'''

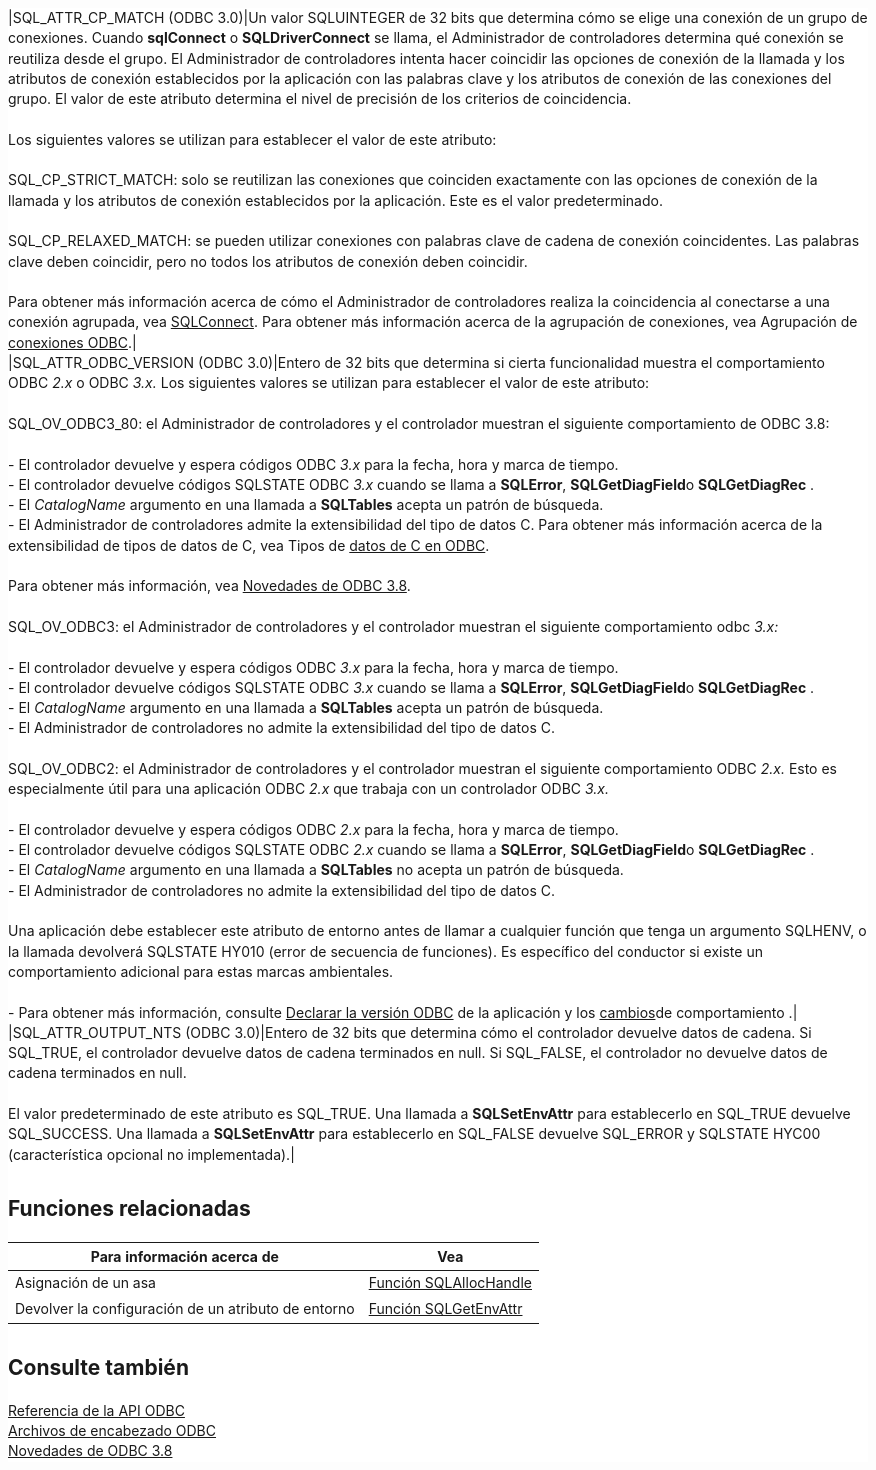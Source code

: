 |SQL_ATTR_CP_MATCH (ODBC 3.0)|Un valor SQLUINTEGER de 32 bits que determina cómo se elige una conexión de un grupo de conexiones. Cuando **sqlConnect** o **SQLDriverConnect** se llama, el Administrador de controladores determina qué conexión se reutiliza desde el grupo. El Administrador de controladores intenta hacer coincidir las opciones de conexión de la llamada y los atributos de conexión establecidos por la aplicación con las palabras clave y los atributos de conexión de las conexiones del grupo. El valor de este atributo determina el nivel de precisión de los criterios de coincidencia.<br /><br /> Los siguientes valores se utilizan para establecer el valor de este atributo:<br /><br /> SQL_CP_STRICT_MATCH: solo se reutilizan las conexiones que coinciden exactamente con las opciones de conexión de la llamada y los atributos de conexión establecidos por la aplicación. Este es el valor predeterminado.<br /><br /> SQL_CP_RELAXED_MATCH: se pueden utilizar conexiones con palabras clave de cadena de conexión coincidentes. Las palabras clave deben coincidir, pero no todos los atributos de conexión deben coincidir.<br /><br /> Para obtener más información acerca de cómo el Administrador de controladores realiza la coincidencia al conectarse a una conexión agrupada, vea [SQLConnect](../../../odbc/reference/syntax/sqlconnect-function.md). Para obtener más información acerca de la agrupación de conexiones, vea Agrupación de [conexiones ODBC](../../../odbc/reference/develop-app/driver-manager-connection-pooling.md).|  
|SQL_ATTR_ODBC_VERSION (ODBC 3.0)|Entero de 32 bits que determina si cierta funcionalidad muestra el comportamiento ODBC *2.x* o ODBC *3.x.* Los siguientes valores se utilizan para establecer el valor de este atributo:<br /><br /> SQL_OV_ODBC3_80: el Administrador de controladores y el controlador muestran el siguiente comportamiento de ODBC 3.8:<br /><br /> - El controlador devuelve y espera códigos ODBC *3.x* para la fecha, hora y marca de tiempo.<br />- El controlador devuelve códigos SQLSTATE ODBC *3.x* cuando se llama a **SQLError**, **SQLGetDiagField**o **SQLGetDiagRec** .<br />- El *CatalogName* argumento en una llamada a **SQLTables** acepta un patrón de búsqueda.<br />- El Administrador de controladores admite la extensibilidad del tipo de datos C. Para obtener más información acerca de la extensibilidad de tipos de datos de C, vea Tipos de [datos de C en ODBC](../../../odbc/reference/develop-app/c-data-types-in-odbc.md).<br /><br /> Para obtener más información, vea [Novedades de ODBC 3.8](../../../odbc/reference/what-s-new-in-odbc-3-8.md).<br /><br /> SQL_OV_ODBC3: el Administrador de controladores y el controlador muestran el siguiente comportamiento odbc *3.x:*<br /><br /> - El controlador devuelve y espera códigos ODBC *3.x* para la fecha, hora y marca de tiempo.<br />- El controlador devuelve códigos SQLSTATE ODBC *3.x* cuando se llama a **SQLError**, **SQLGetDiagField**o **SQLGetDiagRec** .<br />- El *CatalogName* argumento en una llamada a **SQLTables** acepta un patrón de búsqueda.<br />- El Administrador de controladores no admite la extensibilidad del tipo de datos C.<br /><br /> SQL_OV_ODBC2: el Administrador de controladores y el controlador muestran el siguiente comportamiento ODBC *2.x.* Esto es especialmente útil para una aplicación ODBC *2.x* que trabaja con un controlador ODBC *3.x.*<br /><br /> - El controlador devuelve y espera códigos ODBC *2.x* para la fecha, hora y marca de tiempo.<br />- El controlador devuelve códigos SQLSTATE ODBC *2.x* cuando se llama a **SQLError**, **SQLGetDiagField**o **SQLGetDiagRec** .<br />- El *CatalogName* argumento en una llamada a **SQLTables** no acepta un patrón de búsqueda.<br />- El Administrador de controladores no admite la extensibilidad del tipo de datos C.<br /><br /> Una aplicación debe establecer este atributo de entorno antes de llamar a cualquier función que tenga un argumento SQLHENV, o la llamada devolverá SQLSTATE HY010 (error de secuencia de funciones). Es específico del conductor si existe un comportamiento adicional para estas marcas ambientales.<br /><br /> - Para obtener más información, consulte [Declarar la versión ODBC](../../../odbc/reference/develop-app/declaring-the-application-s-odbc-version.md) de la aplicación y los [cambios](../../../odbc/reference/develop-app/behavioral-changes.md)de comportamiento .|  
|SQL_ATTR_OUTPUT_NTS (ODBC 3.0)|Entero de 32 bits que determina cómo el controlador devuelve datos de cadena. Si SQL_TRUE, el controlador devuelve datos de cadena terminados en null. Si SQL_FALSE, el controlador no devuelve datos de cadena terminados en null.<br /><br /> El valor predeterminado de este atributo es SQL_TRUE. Una llamada a **SQLSetEnvAttr** para establecerlo en SQL_TRUE devuelve SQL_SUCCESS. Una llamada a **SQLSetEnvAttr** para establecerlo en SQL_FALSE devuelve SQL_ERROR y SQLSTATE HYC00 (característica opcional no implementada).|  
  
## <a name="related-functions"></a>Funciones relacionadas  
  
|Para información acerca de|Vea|  
|---------------------------|---------|  
|Asignación de un asa|[Función SQLAllocHandle](../../../odbc/reference/syntax/sqlallochandle-function.md)|  
|Devolver la configuración de un atributo de entorno|[Función SQLGetEnvAttr](../../../odbc/reference/syntax/sqlgetenvattr-function.md)|  
  
## <a name="see-also"></a>Consulte también  
 [Referencia de la API ODBC](../../../odbc/reference/syntax/odbc-api-reference.md)   
 [Archivos de encabezado ODBC](../../../odbc/reference/install/odbc-header-files.md)   
 [Novedades de ODBC 3.8](../../../odbc/reference/what-s-new-in-odbc-3-8.md)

'''

• _INSTRUCTIONS TO FOLLOW_
When you reach the line in the material above that holds "de un asa|[Función", begin reproducing lines exactly, and stop after the line that holds "la configuración de".

• _WRITTEN SOLUTION_
|Asignación de un asa|[Función SQLAllocHandle](../../../odbc/reference/syntax/sqlallochandle-function.md)|  
|Devolver la configuración de un atributo de entorno|[Función SQLGetEnvAttr](../../../odbc/reference/syntax/sqlgetenvattr-function.md)|  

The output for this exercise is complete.